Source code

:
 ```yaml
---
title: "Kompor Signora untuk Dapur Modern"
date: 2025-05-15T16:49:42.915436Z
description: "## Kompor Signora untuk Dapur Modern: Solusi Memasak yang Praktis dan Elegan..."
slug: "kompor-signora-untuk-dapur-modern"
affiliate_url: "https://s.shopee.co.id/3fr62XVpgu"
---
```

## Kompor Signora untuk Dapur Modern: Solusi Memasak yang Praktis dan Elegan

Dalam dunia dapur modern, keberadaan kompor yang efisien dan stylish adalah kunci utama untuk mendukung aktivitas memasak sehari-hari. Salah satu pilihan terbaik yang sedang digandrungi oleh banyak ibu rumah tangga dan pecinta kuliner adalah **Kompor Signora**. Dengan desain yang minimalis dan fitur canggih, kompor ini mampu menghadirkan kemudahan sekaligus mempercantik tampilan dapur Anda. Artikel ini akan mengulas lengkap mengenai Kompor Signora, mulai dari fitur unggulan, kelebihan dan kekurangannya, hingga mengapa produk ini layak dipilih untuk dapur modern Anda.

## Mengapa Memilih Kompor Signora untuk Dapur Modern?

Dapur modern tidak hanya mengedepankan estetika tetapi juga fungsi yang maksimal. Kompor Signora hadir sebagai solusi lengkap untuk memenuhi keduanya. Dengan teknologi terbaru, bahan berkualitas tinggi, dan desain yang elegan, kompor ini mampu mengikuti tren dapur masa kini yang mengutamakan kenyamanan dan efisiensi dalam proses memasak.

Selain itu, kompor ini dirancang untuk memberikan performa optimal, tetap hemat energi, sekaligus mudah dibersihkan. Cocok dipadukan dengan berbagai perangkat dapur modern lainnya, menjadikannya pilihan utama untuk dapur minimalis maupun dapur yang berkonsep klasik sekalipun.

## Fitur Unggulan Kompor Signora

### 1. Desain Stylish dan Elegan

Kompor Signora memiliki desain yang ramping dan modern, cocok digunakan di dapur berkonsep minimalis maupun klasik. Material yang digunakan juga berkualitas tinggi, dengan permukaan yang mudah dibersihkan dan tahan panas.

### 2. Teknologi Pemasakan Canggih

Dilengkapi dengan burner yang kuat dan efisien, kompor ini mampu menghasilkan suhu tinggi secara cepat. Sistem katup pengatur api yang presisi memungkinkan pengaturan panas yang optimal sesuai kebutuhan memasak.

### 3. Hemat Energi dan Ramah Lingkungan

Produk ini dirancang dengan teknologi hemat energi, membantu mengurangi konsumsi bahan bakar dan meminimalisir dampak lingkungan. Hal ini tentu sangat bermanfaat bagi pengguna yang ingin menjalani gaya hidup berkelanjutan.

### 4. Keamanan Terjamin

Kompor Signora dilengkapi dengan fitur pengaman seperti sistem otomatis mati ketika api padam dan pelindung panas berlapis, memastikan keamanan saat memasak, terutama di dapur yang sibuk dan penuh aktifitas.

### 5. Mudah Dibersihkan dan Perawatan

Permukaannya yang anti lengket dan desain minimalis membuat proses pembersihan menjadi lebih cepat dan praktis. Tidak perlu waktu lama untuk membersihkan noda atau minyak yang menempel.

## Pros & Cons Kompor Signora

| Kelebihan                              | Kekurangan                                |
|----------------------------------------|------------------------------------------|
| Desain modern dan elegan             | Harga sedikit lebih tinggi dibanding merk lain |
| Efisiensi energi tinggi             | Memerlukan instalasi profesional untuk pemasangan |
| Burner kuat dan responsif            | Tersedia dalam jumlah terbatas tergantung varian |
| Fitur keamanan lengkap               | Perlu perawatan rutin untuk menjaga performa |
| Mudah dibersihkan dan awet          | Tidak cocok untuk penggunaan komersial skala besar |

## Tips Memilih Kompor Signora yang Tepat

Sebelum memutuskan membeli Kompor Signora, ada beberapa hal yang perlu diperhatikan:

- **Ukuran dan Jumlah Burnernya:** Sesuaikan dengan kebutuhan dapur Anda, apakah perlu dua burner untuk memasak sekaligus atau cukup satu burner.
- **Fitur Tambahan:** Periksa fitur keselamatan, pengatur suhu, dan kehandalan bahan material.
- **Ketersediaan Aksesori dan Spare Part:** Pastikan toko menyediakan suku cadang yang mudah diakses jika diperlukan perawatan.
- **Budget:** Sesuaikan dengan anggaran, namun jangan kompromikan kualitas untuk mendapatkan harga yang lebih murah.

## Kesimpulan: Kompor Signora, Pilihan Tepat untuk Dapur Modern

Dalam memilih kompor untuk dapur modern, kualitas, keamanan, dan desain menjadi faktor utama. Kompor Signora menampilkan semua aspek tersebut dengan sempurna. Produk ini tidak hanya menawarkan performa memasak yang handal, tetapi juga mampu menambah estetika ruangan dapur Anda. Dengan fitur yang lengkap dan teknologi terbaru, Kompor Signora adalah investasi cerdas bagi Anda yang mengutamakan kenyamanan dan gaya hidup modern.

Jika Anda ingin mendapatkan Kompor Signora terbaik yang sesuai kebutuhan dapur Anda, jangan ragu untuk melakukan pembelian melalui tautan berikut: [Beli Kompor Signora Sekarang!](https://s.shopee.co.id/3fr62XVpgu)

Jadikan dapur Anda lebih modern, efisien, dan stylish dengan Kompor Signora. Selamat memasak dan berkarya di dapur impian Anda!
⁂
● Task:
From the line containing "### 1. Desain Stylish dan Elegan" down to the line containing "Dilengkapi dengan burner" in the material above, reproduce every line exactly, including the two end lines.

● Completed exercise:
### 1. Desain Stylish dan Elegan

Kompor Signora memiliki desain yang ramping dan modern, cocok digunakan di dapur berkonsep minimalis maupun klasik. Material yang digunakan juga berkualitas tinggi, dengan permukaan yang mudah dibersihkan dan tahan panas.

### 2. Teknologi Pemasakan Canggih

Dilengkapi dengan burner yang kuat dan efisien, kompor ini mampu menghasilkan suhu tinggi secara cepat. Sistem katup pengatur api yang presisi memungkinkan pengaturan panas yang optimal sesuai kebutuhan memasak.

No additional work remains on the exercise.